* [Directions]: Write out all of the data again, precisely as it appears.

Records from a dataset

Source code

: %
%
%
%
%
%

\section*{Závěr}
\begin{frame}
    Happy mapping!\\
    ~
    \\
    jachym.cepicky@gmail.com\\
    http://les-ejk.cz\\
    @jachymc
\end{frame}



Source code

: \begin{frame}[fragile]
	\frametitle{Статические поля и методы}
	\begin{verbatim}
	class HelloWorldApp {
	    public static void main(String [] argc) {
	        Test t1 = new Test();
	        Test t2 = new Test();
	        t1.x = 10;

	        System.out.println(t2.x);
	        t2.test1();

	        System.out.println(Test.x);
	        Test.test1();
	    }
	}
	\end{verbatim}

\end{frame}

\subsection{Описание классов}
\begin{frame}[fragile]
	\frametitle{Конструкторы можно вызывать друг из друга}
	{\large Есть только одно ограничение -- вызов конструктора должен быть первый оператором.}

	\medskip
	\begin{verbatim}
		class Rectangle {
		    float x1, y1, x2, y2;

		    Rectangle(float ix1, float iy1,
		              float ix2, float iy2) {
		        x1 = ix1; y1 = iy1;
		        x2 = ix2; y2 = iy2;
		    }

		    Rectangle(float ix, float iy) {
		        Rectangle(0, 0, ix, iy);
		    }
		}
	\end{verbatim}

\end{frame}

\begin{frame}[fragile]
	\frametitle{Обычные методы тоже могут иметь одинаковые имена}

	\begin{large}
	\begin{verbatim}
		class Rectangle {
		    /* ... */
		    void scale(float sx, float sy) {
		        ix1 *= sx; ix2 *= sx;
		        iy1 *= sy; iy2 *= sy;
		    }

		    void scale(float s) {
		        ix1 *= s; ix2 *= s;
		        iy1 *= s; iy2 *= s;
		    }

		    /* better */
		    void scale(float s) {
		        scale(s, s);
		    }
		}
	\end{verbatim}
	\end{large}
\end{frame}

* [Finished exercise]:
Source code

: %
%
%
%
%
%

\section*{Závěr}
\begin{frame}
    Happy mapping!\\
    ~
    \\
    jachym.cepicky@gmail.com\\
    http://les-ejk.cz\\
    @jachymc
\end{frame}



Source code

: \begin{frame}[fragile]
	\frametitle{Статические поля и методы}
	\begin{verbatim}
	class HelloWorldApp {
	    public static void main(String [] argc) {
	        Test t1 = new Test();
	        Test t2 = new Test();
	        t1.x = 10;

	        System.out.println(t2.x);
	        t2.test1();

	        System.out.println(Test.x);
	        Test.test1();
	    }
	}
	\end{verbatim}

\end{frame}

\subsection{Описание классов}
\begin{frame}[fragile]
	\frametitle{Конструкторы можно вызывать друг из друга}
	{\large Есть только одно ограничение -- вызов конструктора должен быть первый оператором.}

	\medskip
	\begin{verbatim}
		class Rectangle {
		    float x1, y1, x2, y2;

		    Rectangle(float ix1, float iy1,
		              float ix2, float iy2) {
		        x1 = ix1; y1 = iy1;
		        x2 = ix2; y2 = iy2;
		    }

		    Rectangle(float ix, float iy) {
		        Rectangle(0, 0, ix, iy);
		    }
		}
	\end{verbatim}

\end{frame}

\begin{frame}[fragile]
	\frametitle{Обычные методы тоже могут иметь одинаковые имена}

	\begin{large}
	\begin{verbatim}
		class Rectangle {
		    /* ... */
		    void scale(float sx, float sy) {
		        ix1 *= sx; ix2 *= sx;
		        iy1 *= sy; iy2 *= sy;
		    }

		    void scale(float s) {
		        ix1 *= s; ix2 *= s;
		        iy1 *= s; iy2 *= s;
		    }

		    /* better */
		    void scale(float s) {
		        scale(s, s);
		    }
		}
	\end{verbatim}
	\end{large}
\end{frame}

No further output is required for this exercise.